ACTIVITY:
Please go through the records below and return every line holding the word "represent".

··· MATERIAL FOR THE TASK

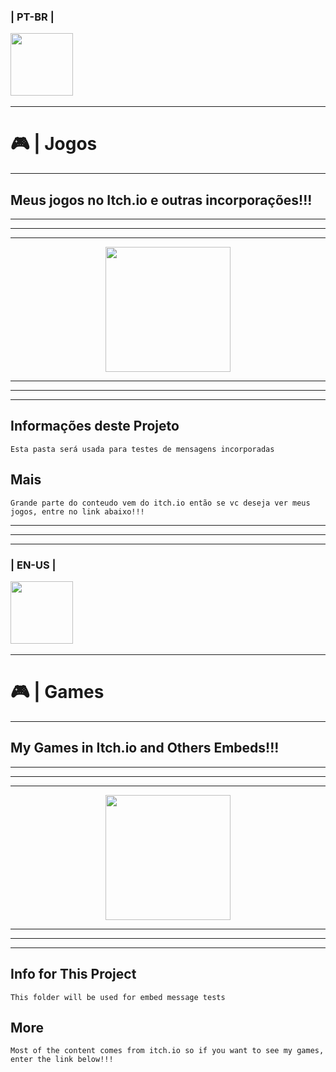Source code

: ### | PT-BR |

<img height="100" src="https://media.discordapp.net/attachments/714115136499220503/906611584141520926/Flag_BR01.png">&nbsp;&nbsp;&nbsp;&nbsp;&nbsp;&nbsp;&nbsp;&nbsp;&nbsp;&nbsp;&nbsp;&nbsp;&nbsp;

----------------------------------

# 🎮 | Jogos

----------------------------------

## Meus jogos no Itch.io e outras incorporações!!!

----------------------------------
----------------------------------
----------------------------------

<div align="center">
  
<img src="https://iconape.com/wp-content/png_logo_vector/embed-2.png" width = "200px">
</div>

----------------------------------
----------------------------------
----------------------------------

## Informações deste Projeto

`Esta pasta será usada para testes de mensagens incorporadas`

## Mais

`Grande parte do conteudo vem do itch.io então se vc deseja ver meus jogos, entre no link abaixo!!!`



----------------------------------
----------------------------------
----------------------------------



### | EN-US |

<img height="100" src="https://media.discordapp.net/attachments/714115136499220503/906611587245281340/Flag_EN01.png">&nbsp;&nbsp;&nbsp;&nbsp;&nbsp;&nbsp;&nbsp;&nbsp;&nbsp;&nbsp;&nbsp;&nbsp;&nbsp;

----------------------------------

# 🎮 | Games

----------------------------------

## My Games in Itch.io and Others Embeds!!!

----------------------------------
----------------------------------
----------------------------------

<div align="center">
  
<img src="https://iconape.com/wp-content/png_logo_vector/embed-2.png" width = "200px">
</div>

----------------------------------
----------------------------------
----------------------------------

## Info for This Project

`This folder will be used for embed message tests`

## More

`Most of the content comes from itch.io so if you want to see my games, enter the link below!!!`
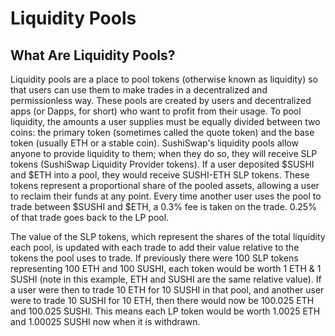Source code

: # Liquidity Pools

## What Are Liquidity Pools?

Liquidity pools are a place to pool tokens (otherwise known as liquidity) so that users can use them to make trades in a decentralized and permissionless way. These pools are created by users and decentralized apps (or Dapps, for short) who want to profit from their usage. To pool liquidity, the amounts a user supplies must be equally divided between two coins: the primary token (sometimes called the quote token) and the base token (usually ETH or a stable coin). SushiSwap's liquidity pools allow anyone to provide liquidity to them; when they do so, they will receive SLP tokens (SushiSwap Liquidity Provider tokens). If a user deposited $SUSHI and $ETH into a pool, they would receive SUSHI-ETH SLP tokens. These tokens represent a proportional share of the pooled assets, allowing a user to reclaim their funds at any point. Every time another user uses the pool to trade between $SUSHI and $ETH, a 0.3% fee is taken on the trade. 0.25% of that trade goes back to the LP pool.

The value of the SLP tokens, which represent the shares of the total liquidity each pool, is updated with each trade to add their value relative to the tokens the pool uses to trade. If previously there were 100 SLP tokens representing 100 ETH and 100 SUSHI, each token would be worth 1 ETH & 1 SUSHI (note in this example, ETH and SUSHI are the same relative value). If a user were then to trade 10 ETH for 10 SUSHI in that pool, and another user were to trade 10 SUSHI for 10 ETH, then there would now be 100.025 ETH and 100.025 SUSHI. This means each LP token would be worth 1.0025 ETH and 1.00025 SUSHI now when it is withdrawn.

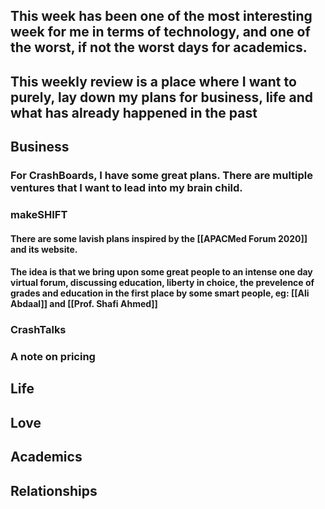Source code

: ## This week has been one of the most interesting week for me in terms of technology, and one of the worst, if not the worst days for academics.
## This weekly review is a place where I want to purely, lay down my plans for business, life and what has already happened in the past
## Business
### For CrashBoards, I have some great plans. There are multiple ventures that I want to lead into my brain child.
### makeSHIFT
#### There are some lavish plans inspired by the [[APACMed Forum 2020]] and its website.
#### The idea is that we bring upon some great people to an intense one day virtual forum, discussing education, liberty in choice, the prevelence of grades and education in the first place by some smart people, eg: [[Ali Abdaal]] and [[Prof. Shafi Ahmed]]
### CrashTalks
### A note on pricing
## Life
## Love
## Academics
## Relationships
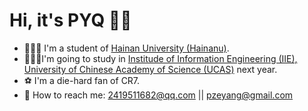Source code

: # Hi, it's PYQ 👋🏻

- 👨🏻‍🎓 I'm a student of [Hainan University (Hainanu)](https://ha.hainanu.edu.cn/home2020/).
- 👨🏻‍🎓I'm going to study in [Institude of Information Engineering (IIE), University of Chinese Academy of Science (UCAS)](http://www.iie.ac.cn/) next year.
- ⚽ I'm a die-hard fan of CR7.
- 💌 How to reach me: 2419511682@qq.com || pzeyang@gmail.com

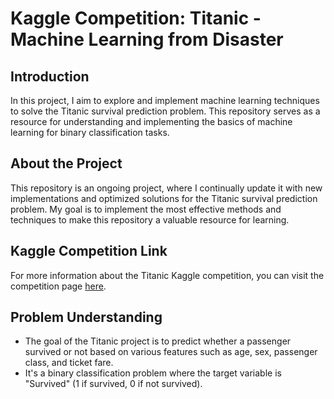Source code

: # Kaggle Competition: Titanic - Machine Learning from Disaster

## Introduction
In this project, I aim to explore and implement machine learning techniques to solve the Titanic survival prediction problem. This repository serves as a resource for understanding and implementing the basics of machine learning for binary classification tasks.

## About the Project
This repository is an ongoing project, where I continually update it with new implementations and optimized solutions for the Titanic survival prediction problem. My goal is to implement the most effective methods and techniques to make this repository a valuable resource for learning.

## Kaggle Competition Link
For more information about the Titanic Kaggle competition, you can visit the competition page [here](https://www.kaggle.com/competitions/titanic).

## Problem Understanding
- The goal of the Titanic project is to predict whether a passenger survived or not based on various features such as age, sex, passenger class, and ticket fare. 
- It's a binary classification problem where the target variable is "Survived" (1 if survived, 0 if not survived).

······

ANSWER SECTION:
Liquidity pools are a place to pool tokens (otherwise known as liquidity) so that users can use them to make trades in a decentralized and permissionless way. These pools are created by users and decentralized apps (or Dapps, for short) who want to profit from their usage. To pool liquidity, the amounts a user supplies must be equally divided between two coins: the primary token (sometimes called the quote token) and the base token (usually ETH or a stable coin). SushiSwap's liquidity pools allow anyone to provide liquidity to them; when they do so, they will receive SLP tokens (SushiSwap Liquidity Provider tokens). If a user deposited $SUSHI and $ETH into a pool, they would receive SUSHI-ETH SLP tokens. These tokens represent a proportional share of the pooled assets, allowing a user to reclaim their funds at any point. Every time another user uses the pool to trade between $SUSHI and $ETH, a 0.3% fee is taken on the trade. 0.25% of that trade goes back to the LP pool.
The value of the SLP tokens, which represent the shares of the total liquidity each pool, is updated with each trade to add their value relative to the tokens the pool uses to trade. If previously there were 100 SLP tokens representing 100 ETH and 100 SUSHI, each token would be worth 1 ETH & 1 SUSHI (note in this example, ETH and SUSHI are the same relative value). If a user were then to trade 10 ETH for 10 SUSHI in that pool, and another user were to trade 10 SUSHI for 10 ETH, then there would now be 100.025 ETH and 100.025 SUSHI. This means each LP token would be worth 1.0025 ETH and 1.00025 SUSHI now when it is withdrawn.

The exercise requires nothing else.